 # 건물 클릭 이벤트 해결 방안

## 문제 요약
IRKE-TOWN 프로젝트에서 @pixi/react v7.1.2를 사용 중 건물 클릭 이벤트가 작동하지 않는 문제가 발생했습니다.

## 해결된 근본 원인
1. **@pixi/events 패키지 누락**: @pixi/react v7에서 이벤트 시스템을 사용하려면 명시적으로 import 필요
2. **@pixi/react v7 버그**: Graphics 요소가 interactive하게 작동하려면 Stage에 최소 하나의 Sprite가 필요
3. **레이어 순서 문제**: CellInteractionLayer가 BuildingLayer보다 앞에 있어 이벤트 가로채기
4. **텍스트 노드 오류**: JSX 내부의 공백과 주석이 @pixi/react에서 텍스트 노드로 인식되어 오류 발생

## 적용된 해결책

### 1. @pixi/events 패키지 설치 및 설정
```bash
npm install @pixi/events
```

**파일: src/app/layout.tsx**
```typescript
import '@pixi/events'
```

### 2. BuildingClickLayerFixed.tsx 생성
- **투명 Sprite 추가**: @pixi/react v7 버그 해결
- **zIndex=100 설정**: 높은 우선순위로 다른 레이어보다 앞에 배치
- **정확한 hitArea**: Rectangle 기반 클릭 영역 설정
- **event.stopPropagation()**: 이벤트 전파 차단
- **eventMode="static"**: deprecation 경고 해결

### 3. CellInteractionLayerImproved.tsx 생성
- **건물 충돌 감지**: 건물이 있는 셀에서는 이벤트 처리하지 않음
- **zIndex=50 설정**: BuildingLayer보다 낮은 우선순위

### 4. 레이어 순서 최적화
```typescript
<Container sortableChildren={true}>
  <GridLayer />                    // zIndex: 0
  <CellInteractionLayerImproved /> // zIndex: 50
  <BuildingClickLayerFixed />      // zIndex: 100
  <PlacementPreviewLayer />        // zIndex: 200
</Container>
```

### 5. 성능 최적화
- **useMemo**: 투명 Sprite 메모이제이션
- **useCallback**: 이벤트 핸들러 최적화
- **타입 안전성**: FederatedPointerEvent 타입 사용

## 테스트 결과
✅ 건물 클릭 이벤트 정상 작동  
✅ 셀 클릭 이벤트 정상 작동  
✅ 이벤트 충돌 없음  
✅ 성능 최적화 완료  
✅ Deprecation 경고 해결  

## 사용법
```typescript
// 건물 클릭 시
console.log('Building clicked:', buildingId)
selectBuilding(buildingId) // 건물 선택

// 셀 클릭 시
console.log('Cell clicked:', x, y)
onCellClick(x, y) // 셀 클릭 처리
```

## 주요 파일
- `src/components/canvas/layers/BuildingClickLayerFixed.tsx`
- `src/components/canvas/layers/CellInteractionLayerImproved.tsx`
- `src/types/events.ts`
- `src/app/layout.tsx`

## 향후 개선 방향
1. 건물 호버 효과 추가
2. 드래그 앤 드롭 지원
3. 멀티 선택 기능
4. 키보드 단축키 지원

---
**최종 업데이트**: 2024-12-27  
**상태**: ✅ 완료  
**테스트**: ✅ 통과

────────────────────

■ Prompt ■
What is needed is an exact copy of the lines from the start of the listing through the line where "2. **@pixi/react v7" sits, please, both end lines included and nothing more.

■ Answer area ■
 # 건물 클릭 이벤트 해결 방안

## 문제 요약
IRKE-TOWN 프로젝트에서 @pixi/react v7.1.2를 사용 중 건물 클릭 이벤트가 작동하지 않는 문제가 발생했습니다.

## 해결된 근본 원인
1. **@pixi/events 패키지 누락**: @pixi/react v7에서 이벤트 시스템을 사용하려면 명시적으로 import 필요
2. **@pixi/react v7 버그**: Graphics 요소가 interactive하게 작동하려면 Stage에 최소 하나의 Sprite가 필요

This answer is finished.